Coronie zucht onder slecht imago
Oud-president Jules Wijdenbosch werd in het Surinaamse district Coronie geboren en ook topatlete Laetitia Vriesde bracht hier haar kinderjaren door. De wortels van voetbalsterren als Edgar Davids, Jerry Hasselbaink, Orlando Trustfull en Aaron Winter liggen hier. Coronie is hofleverancier van tal van toppers op uiteenlopende gebieden, ondanks dat het district, dat bekendstaat om de gigantische kokospalmplantages, slechts 3000 zielen telt.

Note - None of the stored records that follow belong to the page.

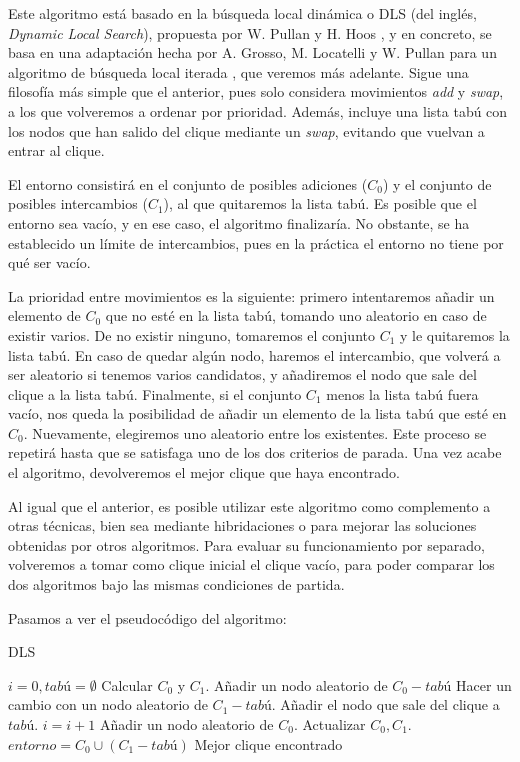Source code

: Este algoritmo está basado en la búsqueda local dinámica o DLS (del inglés,
\textit{Dynamic Local Search}), propuesta por W. Pullan y H. Hoos \citep{pullan:2006},
y en concreto, se basa en una adaptación hecha por A. Grosso, M. Locatelli y W. Pullan
para un algoritmo de búsqueda local iterada \citep{grosso:2008}, que veremos más adelante.
Sigue una filosofía más simple que el anterior, pues solo considera movimientos \textit{add}
y \textit{swap}, a los que volveremos a ordenar por prioridad. Además, incluye una lista
tabú con los nodos que han salido del clique mediante un \textit{swap}, evitando que vuelvan
a entrar al clique.

El entorno consistirá en el conjunto de posibles adiciones ($C_0$) y el conjunto de
posibles intercambios ($C_1$), al que quitaremos la lista tabú. Es posible que el entorno
sea vacío, y en ese caso, el algoritmo finalizaría. No obstante, se ha establecido
un límite de intercambios, pues en la práctica el entorno no tiene por qué ser vacío.

La prioridad entre movimientos es la siguiente: primero intentaremos añadir un elemento de
$C_0$ que no esté en la lista tabú, tomando uno aleatorio en caso de existir varios.
De no existir ninguno, tomaremos el conjunto $C_1$ y le quitaremos la lista tabú.
En caso de quedar algún nodo, haremos el intercambio, que volverá a ser aleatorio
si tenemos varios candidatos, y añadiremos el nodo que sale del clique a la lista tabú.
Finalmente, si el conjunto $C_1$ menos la lista tabú fuera vacío, nos queda la
posibilidad de añadir un elemento de la lista tabú que esté en $C_0$. Nuevamente,
elegiremos uno aleatorio entre los existentes. Este proceso se repetirá hasta que se
satisfaga uno de los dos criterios de parada. Una vez acabe el algoritmo, devolveremos
el mejor clique que haya encontrado.

Al igual que el anterior, es posible utilizar este algoritmo como complemento a otras
técnicas, bien sea mediante hibridaciones o para mejorar las soluciones obtenidas
por otros algoritmos. Para evaluar su funcionamiento por separado, volveremos a tomar
como clique inicial el clique vacío, para poder comparar los dos algoritmos bajo las
mismas condiciones de partida.

Pasamos a ver el pseudocódigo del algoritmo:

\begin{algorithm}[H]
\caption{DLS}
  \begin{algorithmic}
    \State $i = 0, tabú = \emptyset$
    \State Calcular $C_0$ y $C_1$.
    \Repeat
        \State Añadir un nodo aleatorio de $C_0 - tabú$
        \State Hacer un cambio con un nodo aleatorio de $C_1 - tabú$.
        \State Añadir el nodo que sale del clique a $tabú$.
        \State $i = i + 1$
        \State Añadir un nodo aleatorio de $C_0$.
      \EndIf
      \State Actualizar $C_0, C_1$.
      \State $entorno = C_0 \cup (C_1 - tabú)$
    \Return Mejor clique encontrado
    \EndFunction
  \end{algorithmic}
\end{algorithm}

Toch kijkt men in de rest van Suriname met enige minachting naar Coronie. Coronianen zijn dom en lui en zijn nergens goed voor. Uiteraard onderschrijven de Coronianen deze beweringen zelf niet. Regelmatig barst in De Nationale Assemblee, het Surinaamse parlement, een discussie los over de dreigende watersnood in Coronie.
De zeedijk die het water van de Atlantische Oceaan moet tegenhouden is op veel plaatsen bezweken en heeft inmiddels vele vierkante kilometers land veroverd. De verantwoordelijke bestuurders in Paramaribo laten de ernstigste dijkdoorbraken op knullige wijze lappen en kijken verder met de armen over elkaar toe. Tot ongenoegen van parlementariër Anton Paal, die echter geen gehoor vindt bij de regering. Dat heeft alles te maken met het feit dat Coronie voor de machtige politici van nul en generlei waarde is.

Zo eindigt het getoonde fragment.